Cornell’s Enormous New Mural Depicts Every Living Bird Family

Artist Jane Kim spent 16 months drawing 270 birds in exquisite detail.

If there was ever a Sistine Chapel for worshipping birds, it would be the Cornell Lab of Ornithology. Based in Ithaca, New York, the sleek wood-and-steel structure houses labs for 250 professors and students, sound recordings of more than 165,000 birds and beasts, and a glass observatory where visitors can peek through scopes into Sapsucker Woods to spot real-life birds.
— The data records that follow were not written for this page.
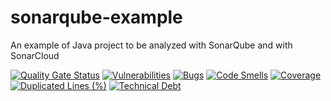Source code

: # sonarqube-example
An example of Java project to be analyzed with SonarQube and with SonarCloud

[![Quality Gate Status](https://sonarcloud.io/api/project_badges/measure?project=com.examples%3Aschool&metric=alert_status)](https://sonarcloud.io/dashboard?id=com.examples%3Aschool)
[![Vulnerabilities](https://sonarcloud.io/api/project_badges/measure?project=com.examples%3Aschool&metric=vulnerabilities)](https://sonarcloud.io/dashboard?id=com.examples%3Aschool)
[![Bugs](https://sonarcloud.io/api/project_badges/measure?project=com.examples%3Aschool&metric=bugs)](https://sonarcloud.io/dashboard?id=com.examples%3Aschool)
[![Code Smells](https://sonarcloud.io/api/project_badges/measure?project=com.examples%3Aschool&metric=code_smells)](https://sonarcloud.io/dashboard?id=com.examples%3Aschool)
[![Coverage](https://sonarcloud.io/api/project_badges/measure?project=com.examples%3Aschool&metric=coverage)](https://sonarcloud.io/dashboard?id=com.examples%3Aschool)
[![Duplicated Lines (%)](https://sonarcloud.io/api/project_badges/measure?project=com.examples%3Aschool&metric=duplicated_lines_density)](https://sonarcloud.io/dashboard?id=com.examples%3Aschool)
[![Technical Debt](https://sonarcloud.io/api/project_badges/measure?project=com.examples%3Aschool&metric=sqale_index)](https://sonarcloud.io/dashboard?id=com.examples%3Aschool)
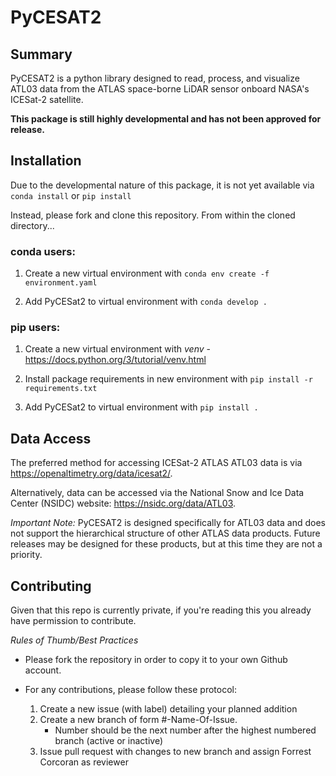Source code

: # PyCESAT2


## Summary

PyCESAT2 is a python library designed to read, process, and visualize ATL03 data
from the ATLAS space-borne LiDAR sensor onboard NASA's ICESat-2 satellite.

**This package is still highly developmental and has not been approved for release.**

## Installation

Due to the developmental nature of this package, it is not yet available via
`conda install` or `pip install`

Instead, please fork and clone this repository. From within the cloned directory...

### **conda users:**

1. Create a new virtual environment with `conda env create -f environment.yaml`

2. Add PyCESat2 to virtual environment with `conda develop .`

### **pip users:**

1. Create a new virtual environment with *venv* - https://docs.python.org/3/tutorial/venv.html

2. Install package requirements in new environment with `pip install -r requirements.txt`

3. Add PyCESat2 to virtual environment with `pip install .`

## Data Access

The preferred method for accessing ICESat-2 ATLAS ATL03 data is via
https://openaltimetry.org/data/icesat2/.

Alternatively, data can be accessed via the National Snow and Ice Data Center
(NSIDC) website:
https://nsidc.org/data/ATL03.

*Important Note:* PyCESAT2 is designed specifically for ATL03 data and does not
support the hierarchical structure of other ATLAS data products. Future releases
may be designed for these products, but at this time they are not a priority.

## Contributing

Given that this repo is currently private, if you're reading this you already
have permission to contribute.

*Rules of Thumb/Best Practices*

* Please fork the repository in order to copy it to your own Github account.

* For any contributions, please follow these protocol:
	1. Create a new issue (with label) detailing your planned addition
	2. Create a new branch of form #-Name-Of-Issue.
		- Number should be the next number after the highest numbered branch (active or inactive)
	3. Issue pull request with changes to new branch and assign Forrest Corcoran as reviewer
Now, this avian Vatican also has its own Michelangelo: This week San Francisco artist Jane Kim put the finishing touches on her mural of every living family of bird in the world. The 34-year-old illustrator, who runs a studio called  with her business partner Thayer Walker, spent 16 months on the project—weekends included. “I haven’t really had a life since this began,” Kim says. “This was more passion-driven than practicality-driven.”

With only the aid of a scissor-lift and the occasional assistant, Kim hand-painted 270 birds onto shadows of all the continents—the birds' locations are set near their evolutionary birth places. The Saddle-billed Stork, for instance, has one foot planted firmly in southwest Africa, while the Great Spotted Kiwi squats down in New Zealand. 

The final, life-size renderings, which have the look and feel of an illustrated science textbook—one of Kim's favorite things to read when she was a child—were each drawn at least four times between the initial sketches and the final products. The paintings are based off of the artist’s well-researched collection of photos, videos, feather specimens, and—in the case of extinct birds—fossils kept by the Black Hills Institute of Geological Research in South Dakota. Kim drew five extinct birds (the elephant bird, dromornis, sylviornis, North Island Giant Moa, and adzebill) as outlines to emphasize their ghostlike nature. “Species die out all the time. Evolution doesn’t ever stop,” she says. “This mural is a frozen point in time."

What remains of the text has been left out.